### WHAT IS NEEDED
With the exception of the pictures, transcribe the entire listing exactly.

### MATERIAL SUPPLIED
★ ★ ★

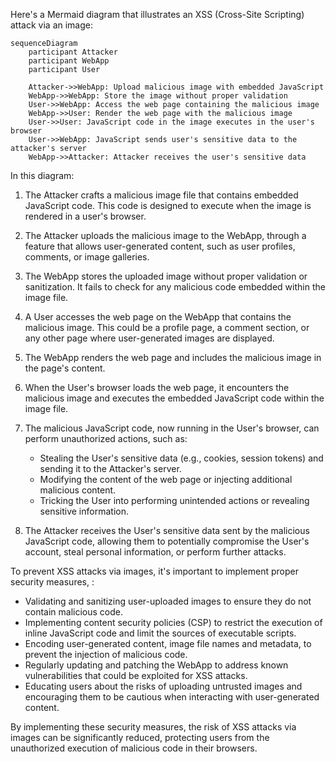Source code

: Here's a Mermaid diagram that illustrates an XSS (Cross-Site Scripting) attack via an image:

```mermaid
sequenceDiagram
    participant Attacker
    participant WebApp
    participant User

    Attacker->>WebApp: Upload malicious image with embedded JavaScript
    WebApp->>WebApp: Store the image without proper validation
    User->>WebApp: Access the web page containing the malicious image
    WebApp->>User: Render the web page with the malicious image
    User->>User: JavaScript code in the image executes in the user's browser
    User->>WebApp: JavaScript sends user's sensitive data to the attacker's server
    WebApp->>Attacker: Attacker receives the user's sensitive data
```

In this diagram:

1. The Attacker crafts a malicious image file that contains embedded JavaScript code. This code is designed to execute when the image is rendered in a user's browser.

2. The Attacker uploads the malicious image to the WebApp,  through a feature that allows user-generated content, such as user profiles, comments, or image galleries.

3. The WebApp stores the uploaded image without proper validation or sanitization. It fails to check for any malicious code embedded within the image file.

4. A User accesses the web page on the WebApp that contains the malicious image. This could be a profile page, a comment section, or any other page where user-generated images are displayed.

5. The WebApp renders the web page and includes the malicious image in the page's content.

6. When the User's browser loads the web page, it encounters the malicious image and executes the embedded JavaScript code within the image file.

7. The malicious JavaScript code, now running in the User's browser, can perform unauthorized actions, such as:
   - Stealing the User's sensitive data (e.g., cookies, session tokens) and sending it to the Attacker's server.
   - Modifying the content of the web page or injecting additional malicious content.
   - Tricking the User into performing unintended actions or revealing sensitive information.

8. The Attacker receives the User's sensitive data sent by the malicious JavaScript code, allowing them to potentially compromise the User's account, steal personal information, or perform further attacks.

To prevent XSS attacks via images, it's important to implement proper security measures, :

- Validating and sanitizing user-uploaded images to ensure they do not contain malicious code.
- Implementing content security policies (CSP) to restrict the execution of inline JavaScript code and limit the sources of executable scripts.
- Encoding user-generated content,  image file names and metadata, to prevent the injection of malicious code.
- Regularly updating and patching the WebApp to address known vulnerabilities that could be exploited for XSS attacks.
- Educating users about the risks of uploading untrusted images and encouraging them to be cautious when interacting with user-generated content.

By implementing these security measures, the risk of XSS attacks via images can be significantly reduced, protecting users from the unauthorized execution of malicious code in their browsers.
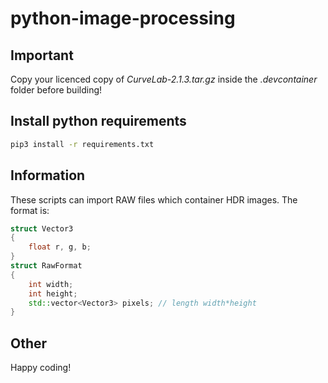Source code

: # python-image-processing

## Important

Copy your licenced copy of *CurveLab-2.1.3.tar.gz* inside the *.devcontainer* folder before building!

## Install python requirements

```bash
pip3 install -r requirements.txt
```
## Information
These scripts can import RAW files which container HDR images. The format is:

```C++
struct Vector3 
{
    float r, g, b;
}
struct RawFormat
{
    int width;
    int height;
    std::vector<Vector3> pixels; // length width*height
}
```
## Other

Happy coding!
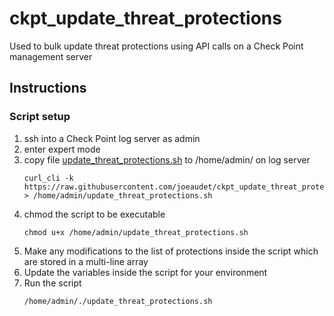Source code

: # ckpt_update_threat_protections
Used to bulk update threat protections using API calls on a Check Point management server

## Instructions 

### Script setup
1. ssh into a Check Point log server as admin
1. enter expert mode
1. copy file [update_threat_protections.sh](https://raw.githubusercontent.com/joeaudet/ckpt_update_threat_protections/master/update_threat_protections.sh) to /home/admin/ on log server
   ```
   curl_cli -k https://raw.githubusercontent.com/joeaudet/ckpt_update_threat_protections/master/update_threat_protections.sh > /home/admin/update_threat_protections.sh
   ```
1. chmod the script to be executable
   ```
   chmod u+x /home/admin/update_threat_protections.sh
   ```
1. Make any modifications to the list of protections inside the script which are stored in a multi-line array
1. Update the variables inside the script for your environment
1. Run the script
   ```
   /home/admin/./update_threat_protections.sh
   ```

★ ★ ★

### REPLY TO THE EXERCISE
Source code

: Here's a Mermaid diagram that illustrates an XSS (Cross-Site Scripting) attack via an image:

```mermaid
sequenceDiagram
    participant Attacker
    participant WebApp
    participant User

    Attacker->>WebApp: Upload malicious image with embedded JavaScript
    WebApp->>WebApp: Store the image without proper validation
    User->>WebApp: Access the web page containing the malicious image
    WebApp->>User: Render the web page with the malicious image
    User->>User: JavaScript code in the image executes in the user's browser
    User->>WebApp: JavaScript sends user's sensitive data to the attacker's server
    WebApp->>Attacker: Attacker receives the user's sensitive data
```

In this diagram:

1. The Attacker crafts a malicious image file that contains embedded JavaScript code. This code is designed to execute when the image is rendered in a user's browser.

2. The Attacker uploads the malicious image to the WebApp,  through a feature that allows user-generated content, such as user profiles, comments, or image galleries.

3. The WebApp stores the uploaded image without proper validation or sanitization. It fails to check for any malicious code embedded within the image file.

4. A User accesses the web page on the WebApp that contains the malicious image. This could be a profile page, a comment section, or any other page where user-generated images are displayed.

5. The WebApp renders the web page and includes the malicious image in the page's content.

6. When the User's browser loads the web page, it encounters the malicious image and executes the embedded JavaScript code within the image file.

7. The malicious JavaScript code, now running in the User's browser, can perform unauthorized actions, such as:
   - Stealing the User's sensitive data (e.g., cookies, session tokens) and sending it to the Attacker's server.
   - Modifying the content of the web page or injecting additional malicious content.
   - Tricking the User into performing unintended actions or revealing sensitive information.

8. The Attacker receives the User's sensitive data sent by the malicious JavaScript code, allowing them to potentially compromise the User's account, steal personal information, or perform further attacks.

To prevent XSS attacks via images, it's important to implement proper security measures, :

- Validating and sanitizing user-uploaded images to ensure they do not contain malicious code.
- Implementing content security policies (CSP) to restrict the execution of inline JavaScript code and limit the sources of executable scripts.
- Encoding user-generated content,  image file names and metadata, to prevent the injection of malicious code.
- Regularly updating and patching the WebApp to address known vulnerabilities that could be exploited for XSS attacks.
- Educating users about the risks of uploading untrusted images and encouraging them to be cautious when interacting with user-generated content.

By implementing these security measures, the risk of XSS attacks via images can be significantly reduced, protecting users from the unauthorized execution of malicious code in their browsers.
Source code

: # python-image-processing

## Important

Copy your licenced copy of *CurveLab-2.1.3.tar.gz* inside the *.devcontainer* folder before building!

## Install python requirements

```bash
pip3 install -r requirements.txt
```
## Information
These scripts can import RAW files which container HDR images. The format is:

```C++
struct Vector3 
{
    float r, g, b;
}
struct RawFormat
{
    int width;
    int height;
    std::vector<Vector3> pixels; // length width*height
}
```
## Other

Happy coding!
Source code

: # ckpt_update_threat_protections
Used to bulk update threat protections using API calls on a Check Point management server

## Instructions 

### Script setup
1. ssh into a Check Point log server as admin
1. enter expert mode
1. copy file [update_threat_protections.sh](https://raw.githubusercontent.com/joeaudet/ckpt_update_threat_protections/master/update_threat_protections.sh) to /home/admin/ on log server
   ```
   curl_cli -k https://raw.githubusercontent.com/joeaudet/ckpt_update_threat_protections/master/update_threat_protections.sh > /home/admin/update_threat_protections.sh
   ```
1. chmod the script to be executable
   ```
   chmod u+x /home/admin/update_threat_protections.sh
   ```
1. Make any modifications to the list of protections inside the script which are stored in a multi-line array
1. Update the variables inside the script for your environment
1. Run the script
   ```
   /home/admin/./update_threat_protections.sh
   ```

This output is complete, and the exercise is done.